The interior is carefully designed to present an impression of modern style and a degree of chic, but without providing any comforts beyond what is strictly necessary. You look around, are impressed by the clean lines and bold primary colors, then you could easily forget about the space. If this is intentional, it is an impressive feat that puts the focus on the food. Like the decor, this too is deceptively simple. Apart from side dishes, there are only three options for the main course, all of them ramen, each with slightly different flavorings.
That said, these bowls of ramen are no simple proposition. Many restaurant critics here and abroad have already raved about the complexity of the broth, which uses whole pig heads, among other ingredients, simmered over many hours to achieve a luscious texture and multi-layered flavor. The effect is not easy to describe, and this reviewer found himself taking spoonful after spoonful, trying to get his brain around the outstanding qualities of broth, and its sophisticated inter-relationship with the noodles and condiments.
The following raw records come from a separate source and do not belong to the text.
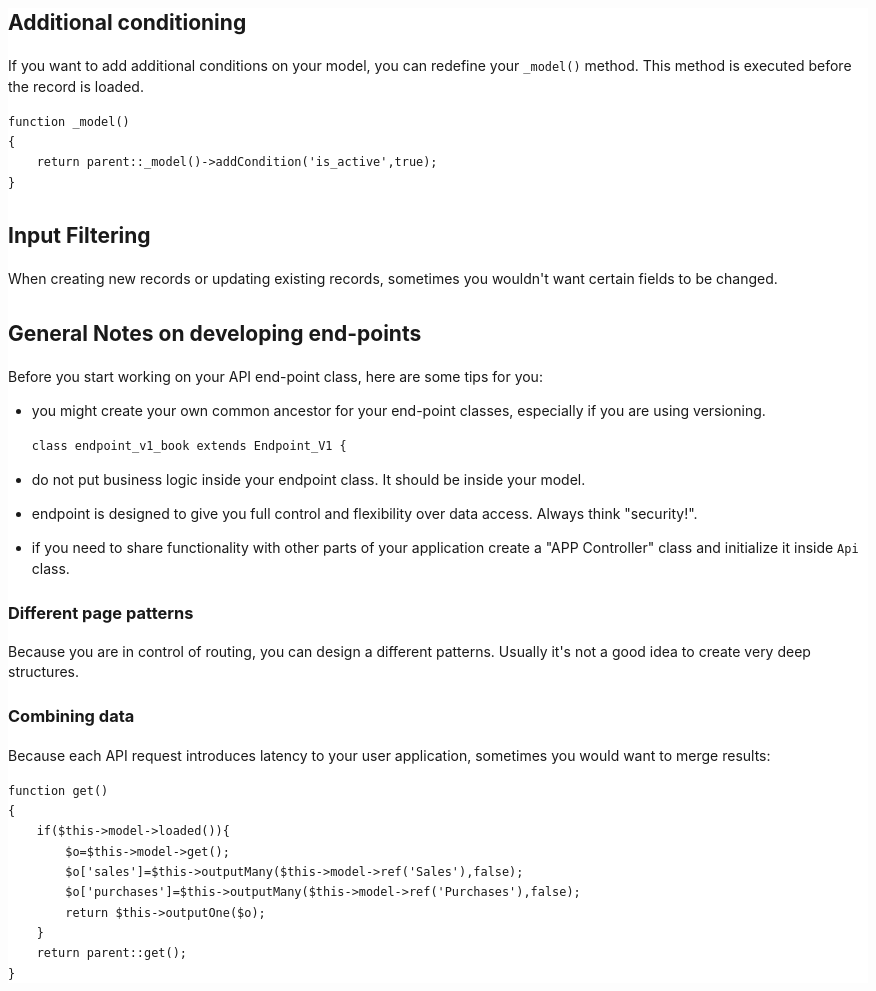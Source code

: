 ## Additional conditioning

If you want to add additional conditions on your model, you can  redefine your `_model()` method. This method is executed before the record is loaded.

    function _model()
    {
        return parent::_model()->addCondition('is_active',true);
    }

## Input Filtering

When creating new records or updating existing records, sometimes you wouldn't want certain fields to be changed. 


## General Notes on developing end-points

Before you start working on your API end-point class, here are some tips for you:

 - you might create your own common ancestor for your end-point classes, especially if you are using versioning.
    
    `class endpoint_v1_book extends Endpoint_V1 {`

 - do not put business logic inside your endpoint class. It should be inside your model.
 
 - endpoint is designed to give you full control and flexibility over data access. Always think "security!".
 
 - if you need to share functionality with other parts of your application create a "APP Controller" class and initialize it inside `Api` class.
 
 
### Different page patterns

Because you are in control of routing, you can design a different patterns. Usually it's not a good idea to create very deep structures.

### Combining data

Because each API request introduces latency to your user application, sometimes you would want to merge results:

    function get()
    {
        if($this->model->loaded()){
            $o=$this->model->get();
            $o['sales']=$this->outputMany($this->model->ref('Sales'),false);
            $o['purchases']=$this->outputMany($this->model->ref('Purchases'),false);
            return $this->outputOne($o);
        }
        return parent::get();
    } 
    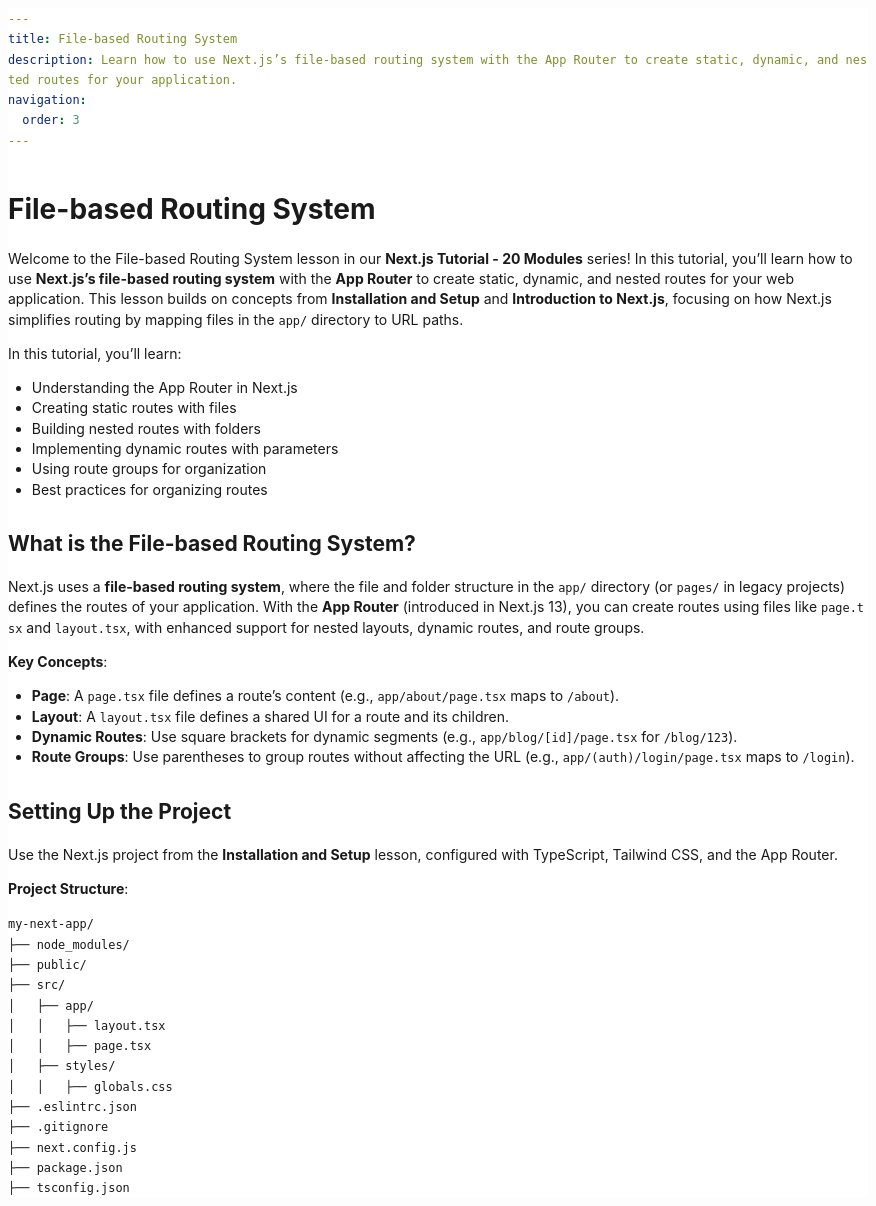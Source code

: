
 ```yaml
---
title: File-based Routing System
description: Learn how to use Next.js’s file-based routing system with the App Router to create static, dynamic, and nested routes for your application.
navigation:
  order: 3
---
```


# File-based Routing System

Welcome to the File-based Routing System lesson in our **Next.js Tutorial - 20 Modules** series! In this tutorial, you’ll learn how to use **Next.js’s file-based routing system** with the **App Router** to create static, dynamic, and nested routes for your web application. This lesson builds on concepts from **Installation and Setup** and **Introduction to Next.js**, focusing on how Next.js simplifies routing by mapping files in the `app/` directory to URL paths.

In this tutorial, you’ll learn:

- Understanding the App Router in Next.js
- Creating static routes with files
- Building nested routes with folders
- Implementing dynamic routes with parameters
- Using route groups for organization
- Best practices for organizing routes

## What is the File-based Routing System?

Next.js uses a **file-based routing system**, where the file and folder structure in the `app/` directory (or `pages/` in legacy projects) defines the routes of your application. With the **App Router** (introduced in Next.js 13), you can create routes using files like `page.tsx` and `layout.tsx`, with enhanced support for nested layouts, dynamic routes, and route groups.

**Key Concepts**:
- **Page**: A `page.tsx` file defines a route’s content (e.g., `app/about/page.tsx` maps to `/about`).
- **Layout**: A `layout.tsx` file defines a shared UI for a route and its children.
- **Dynamic Routes**: Use square brackets for dynamic segments (e.g., `app/blog/[id]/page.tsx` for `/blog/123`).
- **Route Groups**: Use parentheses to group routes without affecting the URL (e.g., `app/(auth)/login/page.tsx` maps to `/login`).

## Setting Up the Project

Use the Next.js project from the **Installation and Setup** lesson, configured with TypeScript, Tailwind CSS, and the App Router.

**Project Structure**:

```
my-next-app/
├── node_modules/
├── public/
├── src/
│   ├── app/
│   │   ├── layout.tsx
│   │   ├── page.tsx
│   ├── styles/
│   │   ├── globals.css
├── .eslintrc.json
├── .gitignore
├── next.config.js
├── package.json
├── tsconfig.json
```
Address: 85, Zhongshan N Rd Sec 1, Taipei City (台北市中山北路1段85號)
Telephone: (02) 2562-9222
Open: 11:30am to midnight
Average meal: NT$400
Details: English, Japanese and Chinese photo menu, no credit cards, no reservations
The three types of ramen on offer are shiromaru classic (NT$200), akamaru modern (NT$230) and Ippudo karaka (NT$230). It is a symbol of Ippudo’s influence in the world of ramen that the designations of “shiromaru” and “akamaru” (white broth and red broth, respectively), initiated by Kawahara, have been adopted by ramen restaurants across Japan. Shiromaru is the basic pork stock, while the akamaru has been enhanced by an infusion of fragrant oil and spicy miso. Karaka, which adds a spiced meat sauce, takes the ramen to a whole new dimension. Ippudo uses ultra-thin hakata-style noodles that can be served either cooked ultra al dente, regular or soft, the last a rather inauthentic option designed to appeal to the Taiwanese preference for soft noodles. Ultra al-dente allows the noodles to give full expression to their ingredients, but like authentic risotto, can taste undercooked if you are not prepared for the firm texture.
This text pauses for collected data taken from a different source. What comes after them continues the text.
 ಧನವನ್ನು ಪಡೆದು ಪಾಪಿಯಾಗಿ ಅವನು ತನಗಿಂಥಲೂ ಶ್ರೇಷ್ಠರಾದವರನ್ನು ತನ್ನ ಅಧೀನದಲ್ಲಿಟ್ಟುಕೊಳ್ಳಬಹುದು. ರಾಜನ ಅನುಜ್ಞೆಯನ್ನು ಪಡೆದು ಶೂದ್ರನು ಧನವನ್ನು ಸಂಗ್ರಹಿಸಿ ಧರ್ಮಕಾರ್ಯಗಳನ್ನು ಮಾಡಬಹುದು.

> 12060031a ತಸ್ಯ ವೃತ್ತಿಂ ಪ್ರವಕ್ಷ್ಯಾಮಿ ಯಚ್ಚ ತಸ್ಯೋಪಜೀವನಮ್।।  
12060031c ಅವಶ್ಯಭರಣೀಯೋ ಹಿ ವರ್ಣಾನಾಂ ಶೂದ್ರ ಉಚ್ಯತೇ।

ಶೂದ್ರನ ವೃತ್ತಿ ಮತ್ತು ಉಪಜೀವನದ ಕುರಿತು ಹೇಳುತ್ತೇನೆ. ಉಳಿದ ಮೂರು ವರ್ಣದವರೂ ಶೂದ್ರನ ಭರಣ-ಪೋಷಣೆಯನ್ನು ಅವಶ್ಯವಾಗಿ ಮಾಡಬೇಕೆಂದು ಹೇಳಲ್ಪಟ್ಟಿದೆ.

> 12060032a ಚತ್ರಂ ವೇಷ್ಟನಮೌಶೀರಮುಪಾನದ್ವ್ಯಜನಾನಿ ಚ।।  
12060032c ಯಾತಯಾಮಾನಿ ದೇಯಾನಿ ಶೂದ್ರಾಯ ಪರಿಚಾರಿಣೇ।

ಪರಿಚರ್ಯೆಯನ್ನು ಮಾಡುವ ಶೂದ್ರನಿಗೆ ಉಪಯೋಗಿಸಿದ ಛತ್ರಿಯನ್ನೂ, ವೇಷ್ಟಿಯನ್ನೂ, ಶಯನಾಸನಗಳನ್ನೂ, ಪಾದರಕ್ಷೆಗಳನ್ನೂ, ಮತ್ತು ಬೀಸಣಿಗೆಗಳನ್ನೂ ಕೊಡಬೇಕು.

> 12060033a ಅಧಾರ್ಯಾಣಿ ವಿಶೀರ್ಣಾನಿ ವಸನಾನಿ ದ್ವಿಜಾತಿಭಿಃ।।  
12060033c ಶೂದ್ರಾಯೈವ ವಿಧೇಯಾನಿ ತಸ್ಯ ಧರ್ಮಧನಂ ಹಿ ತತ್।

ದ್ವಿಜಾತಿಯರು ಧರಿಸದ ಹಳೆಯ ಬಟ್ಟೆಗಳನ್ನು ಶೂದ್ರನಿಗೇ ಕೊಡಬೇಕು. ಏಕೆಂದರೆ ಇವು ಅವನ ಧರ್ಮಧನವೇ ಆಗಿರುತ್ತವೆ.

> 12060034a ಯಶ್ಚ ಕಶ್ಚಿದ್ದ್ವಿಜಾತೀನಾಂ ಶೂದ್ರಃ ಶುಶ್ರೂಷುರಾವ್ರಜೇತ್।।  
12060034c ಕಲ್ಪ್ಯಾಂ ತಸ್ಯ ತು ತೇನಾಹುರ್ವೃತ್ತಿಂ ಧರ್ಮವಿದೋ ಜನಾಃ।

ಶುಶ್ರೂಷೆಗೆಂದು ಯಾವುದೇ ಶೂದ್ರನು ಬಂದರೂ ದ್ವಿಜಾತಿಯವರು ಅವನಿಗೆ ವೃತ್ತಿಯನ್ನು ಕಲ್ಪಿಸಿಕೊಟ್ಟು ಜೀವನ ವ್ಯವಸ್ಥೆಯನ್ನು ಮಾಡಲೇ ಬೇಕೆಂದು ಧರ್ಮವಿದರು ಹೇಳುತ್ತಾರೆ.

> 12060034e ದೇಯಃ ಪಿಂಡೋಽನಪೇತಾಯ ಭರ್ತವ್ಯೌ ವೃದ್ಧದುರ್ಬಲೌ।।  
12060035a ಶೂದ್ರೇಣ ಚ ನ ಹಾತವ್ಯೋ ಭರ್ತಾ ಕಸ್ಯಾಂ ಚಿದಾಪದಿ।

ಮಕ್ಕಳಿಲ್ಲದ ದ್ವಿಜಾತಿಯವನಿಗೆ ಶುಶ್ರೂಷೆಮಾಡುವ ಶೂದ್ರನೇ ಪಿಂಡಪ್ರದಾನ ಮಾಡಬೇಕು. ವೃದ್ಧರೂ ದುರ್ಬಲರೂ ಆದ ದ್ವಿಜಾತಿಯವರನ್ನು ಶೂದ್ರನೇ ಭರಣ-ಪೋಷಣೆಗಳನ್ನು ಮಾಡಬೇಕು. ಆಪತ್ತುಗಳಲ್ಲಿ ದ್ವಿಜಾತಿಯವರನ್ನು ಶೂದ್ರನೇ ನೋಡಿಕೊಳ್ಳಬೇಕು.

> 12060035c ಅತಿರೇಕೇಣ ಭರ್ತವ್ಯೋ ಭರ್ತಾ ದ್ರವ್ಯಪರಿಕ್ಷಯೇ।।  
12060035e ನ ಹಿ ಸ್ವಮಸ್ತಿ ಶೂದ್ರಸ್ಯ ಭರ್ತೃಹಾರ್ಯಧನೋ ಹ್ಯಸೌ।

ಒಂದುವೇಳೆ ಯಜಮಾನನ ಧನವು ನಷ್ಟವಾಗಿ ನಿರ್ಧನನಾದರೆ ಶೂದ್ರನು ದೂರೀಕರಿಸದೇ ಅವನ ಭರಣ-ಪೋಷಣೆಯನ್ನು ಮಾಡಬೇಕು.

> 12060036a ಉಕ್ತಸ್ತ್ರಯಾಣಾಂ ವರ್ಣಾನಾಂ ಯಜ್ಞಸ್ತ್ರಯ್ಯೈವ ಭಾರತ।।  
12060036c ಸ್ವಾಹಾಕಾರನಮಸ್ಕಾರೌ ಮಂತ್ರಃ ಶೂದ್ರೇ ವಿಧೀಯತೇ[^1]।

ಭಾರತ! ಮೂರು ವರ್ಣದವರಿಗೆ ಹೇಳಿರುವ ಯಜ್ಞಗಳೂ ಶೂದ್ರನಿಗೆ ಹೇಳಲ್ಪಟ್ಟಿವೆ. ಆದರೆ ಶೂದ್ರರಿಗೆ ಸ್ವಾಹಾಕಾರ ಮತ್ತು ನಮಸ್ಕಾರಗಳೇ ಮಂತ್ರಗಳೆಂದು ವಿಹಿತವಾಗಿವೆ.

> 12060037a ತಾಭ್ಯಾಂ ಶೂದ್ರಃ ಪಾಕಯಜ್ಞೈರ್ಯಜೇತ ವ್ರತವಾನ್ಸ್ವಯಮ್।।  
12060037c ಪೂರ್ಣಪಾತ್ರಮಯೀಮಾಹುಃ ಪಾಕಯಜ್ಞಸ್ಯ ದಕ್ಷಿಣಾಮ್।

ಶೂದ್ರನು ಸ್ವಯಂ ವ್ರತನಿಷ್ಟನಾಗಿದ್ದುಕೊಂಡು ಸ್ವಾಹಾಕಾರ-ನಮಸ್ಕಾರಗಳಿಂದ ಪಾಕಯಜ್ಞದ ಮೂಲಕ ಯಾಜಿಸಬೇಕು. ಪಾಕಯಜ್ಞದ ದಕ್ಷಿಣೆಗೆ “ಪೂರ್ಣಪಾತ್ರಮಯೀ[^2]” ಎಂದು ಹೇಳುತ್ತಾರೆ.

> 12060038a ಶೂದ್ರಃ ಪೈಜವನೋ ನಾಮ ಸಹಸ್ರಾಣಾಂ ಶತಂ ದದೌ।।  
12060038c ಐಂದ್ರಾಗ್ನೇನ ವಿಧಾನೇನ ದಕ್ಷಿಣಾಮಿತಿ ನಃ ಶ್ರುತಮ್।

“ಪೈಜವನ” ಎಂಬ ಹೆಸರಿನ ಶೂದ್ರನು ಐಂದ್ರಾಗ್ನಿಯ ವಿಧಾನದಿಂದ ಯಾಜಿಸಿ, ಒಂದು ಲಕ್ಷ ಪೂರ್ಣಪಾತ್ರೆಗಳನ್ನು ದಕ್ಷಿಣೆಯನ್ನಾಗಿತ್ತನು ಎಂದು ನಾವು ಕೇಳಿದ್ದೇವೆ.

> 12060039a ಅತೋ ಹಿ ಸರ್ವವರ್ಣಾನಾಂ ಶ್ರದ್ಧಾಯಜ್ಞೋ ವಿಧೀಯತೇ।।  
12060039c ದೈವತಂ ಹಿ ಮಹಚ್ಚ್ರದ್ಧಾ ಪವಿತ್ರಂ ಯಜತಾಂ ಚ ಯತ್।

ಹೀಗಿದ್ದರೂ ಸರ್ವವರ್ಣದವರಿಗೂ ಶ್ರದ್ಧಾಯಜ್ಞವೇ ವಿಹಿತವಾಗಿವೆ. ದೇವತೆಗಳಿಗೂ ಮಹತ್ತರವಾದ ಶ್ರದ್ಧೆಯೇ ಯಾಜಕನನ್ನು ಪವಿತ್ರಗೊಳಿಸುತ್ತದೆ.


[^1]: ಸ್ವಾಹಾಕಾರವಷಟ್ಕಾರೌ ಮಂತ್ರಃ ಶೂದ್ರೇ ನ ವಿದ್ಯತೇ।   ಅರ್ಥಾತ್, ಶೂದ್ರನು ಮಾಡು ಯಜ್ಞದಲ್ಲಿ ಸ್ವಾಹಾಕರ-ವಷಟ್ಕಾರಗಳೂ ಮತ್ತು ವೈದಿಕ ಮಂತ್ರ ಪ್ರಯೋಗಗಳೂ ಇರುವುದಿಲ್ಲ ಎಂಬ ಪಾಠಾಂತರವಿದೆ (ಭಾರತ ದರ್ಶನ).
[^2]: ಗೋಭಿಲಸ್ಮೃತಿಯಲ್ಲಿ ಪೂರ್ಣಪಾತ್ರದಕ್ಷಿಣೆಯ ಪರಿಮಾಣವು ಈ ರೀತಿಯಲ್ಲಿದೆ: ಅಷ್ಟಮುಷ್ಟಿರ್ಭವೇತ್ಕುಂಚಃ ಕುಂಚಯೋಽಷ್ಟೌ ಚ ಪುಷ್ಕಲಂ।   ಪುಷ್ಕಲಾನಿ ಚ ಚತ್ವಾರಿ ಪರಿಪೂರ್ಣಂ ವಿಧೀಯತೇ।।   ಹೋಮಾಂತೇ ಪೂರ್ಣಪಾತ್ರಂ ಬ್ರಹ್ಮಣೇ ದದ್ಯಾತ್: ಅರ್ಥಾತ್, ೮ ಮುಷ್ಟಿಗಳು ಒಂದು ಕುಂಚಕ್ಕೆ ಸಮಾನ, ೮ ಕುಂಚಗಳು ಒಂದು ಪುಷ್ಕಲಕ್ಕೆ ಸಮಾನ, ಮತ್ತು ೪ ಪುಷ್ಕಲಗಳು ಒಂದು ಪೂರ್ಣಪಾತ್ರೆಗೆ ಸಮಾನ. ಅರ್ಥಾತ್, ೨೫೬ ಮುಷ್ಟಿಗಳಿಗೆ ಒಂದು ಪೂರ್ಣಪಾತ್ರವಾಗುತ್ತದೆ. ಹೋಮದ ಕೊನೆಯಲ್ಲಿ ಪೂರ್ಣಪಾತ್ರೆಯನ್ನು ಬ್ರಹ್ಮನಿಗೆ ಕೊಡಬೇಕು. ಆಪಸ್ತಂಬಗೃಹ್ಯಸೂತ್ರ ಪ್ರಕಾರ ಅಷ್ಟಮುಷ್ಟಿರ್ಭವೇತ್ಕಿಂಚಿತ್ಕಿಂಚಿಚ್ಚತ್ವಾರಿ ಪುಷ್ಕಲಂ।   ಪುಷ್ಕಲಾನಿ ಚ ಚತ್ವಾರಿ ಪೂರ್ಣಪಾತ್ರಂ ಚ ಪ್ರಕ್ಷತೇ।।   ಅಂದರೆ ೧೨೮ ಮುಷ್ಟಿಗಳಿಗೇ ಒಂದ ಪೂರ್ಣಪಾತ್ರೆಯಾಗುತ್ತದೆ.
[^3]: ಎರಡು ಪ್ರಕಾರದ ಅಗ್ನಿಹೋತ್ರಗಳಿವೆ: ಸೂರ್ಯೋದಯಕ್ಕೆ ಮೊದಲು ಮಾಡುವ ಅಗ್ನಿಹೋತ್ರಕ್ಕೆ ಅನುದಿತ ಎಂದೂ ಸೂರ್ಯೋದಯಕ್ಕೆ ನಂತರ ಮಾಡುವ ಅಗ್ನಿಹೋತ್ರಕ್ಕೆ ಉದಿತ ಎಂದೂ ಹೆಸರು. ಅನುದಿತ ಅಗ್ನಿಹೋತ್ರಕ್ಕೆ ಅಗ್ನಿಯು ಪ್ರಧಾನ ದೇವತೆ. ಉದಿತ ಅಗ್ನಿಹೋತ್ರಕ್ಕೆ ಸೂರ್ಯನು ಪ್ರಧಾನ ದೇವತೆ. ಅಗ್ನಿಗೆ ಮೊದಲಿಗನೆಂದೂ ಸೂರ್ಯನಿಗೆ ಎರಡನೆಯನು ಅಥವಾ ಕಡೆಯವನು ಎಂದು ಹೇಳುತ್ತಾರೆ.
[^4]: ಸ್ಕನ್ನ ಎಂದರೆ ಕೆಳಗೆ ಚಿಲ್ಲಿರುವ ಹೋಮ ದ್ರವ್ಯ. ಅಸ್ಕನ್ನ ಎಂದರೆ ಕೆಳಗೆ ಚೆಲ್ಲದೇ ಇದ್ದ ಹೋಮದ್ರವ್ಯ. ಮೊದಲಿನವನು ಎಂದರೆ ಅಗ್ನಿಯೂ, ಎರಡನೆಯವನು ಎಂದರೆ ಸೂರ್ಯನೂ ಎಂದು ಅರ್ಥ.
As the hakata noodles get soft relatively easily when immersed in stock, the servings of noodles are relatively small, but the restaurant provides additional helpings free of charge for big eaters (or for those who cannot bear to waste even a drop of the delicious broth). Having tried all three styles of broth, this reviewer recommends starting with the shiromaru, as this provides an excellent base note from which to appreciate the more highly flavored varieties; shiromaru, like a fine white wine, may be less powerful than the others, but it has a degree of refinement that to some palates will make it win out against the rest.